(DATA LISTING)

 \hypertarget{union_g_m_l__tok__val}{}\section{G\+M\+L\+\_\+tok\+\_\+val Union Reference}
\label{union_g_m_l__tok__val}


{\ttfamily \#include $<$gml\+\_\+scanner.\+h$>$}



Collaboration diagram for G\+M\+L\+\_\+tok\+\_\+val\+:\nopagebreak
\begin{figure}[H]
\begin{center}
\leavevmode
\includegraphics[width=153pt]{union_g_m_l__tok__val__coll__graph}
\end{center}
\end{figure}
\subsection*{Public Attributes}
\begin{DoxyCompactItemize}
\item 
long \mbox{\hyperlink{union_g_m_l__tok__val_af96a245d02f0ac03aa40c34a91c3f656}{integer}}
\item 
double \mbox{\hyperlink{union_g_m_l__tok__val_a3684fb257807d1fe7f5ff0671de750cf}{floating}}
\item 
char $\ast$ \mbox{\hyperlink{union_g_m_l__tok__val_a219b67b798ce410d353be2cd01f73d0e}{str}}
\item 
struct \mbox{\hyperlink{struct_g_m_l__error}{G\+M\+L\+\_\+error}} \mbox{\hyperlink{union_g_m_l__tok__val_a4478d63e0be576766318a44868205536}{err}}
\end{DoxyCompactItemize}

(End DATA LISTING)

== PROBLEM REQUIREMENTS ==
Only lines of the material that contain the word "begin" belong in the answer; copy each one.

== SOLUTION TO THE EXERCISE ==
\begin{figure}[H]
\begin{center}
\begin{DoxyCompactItemize}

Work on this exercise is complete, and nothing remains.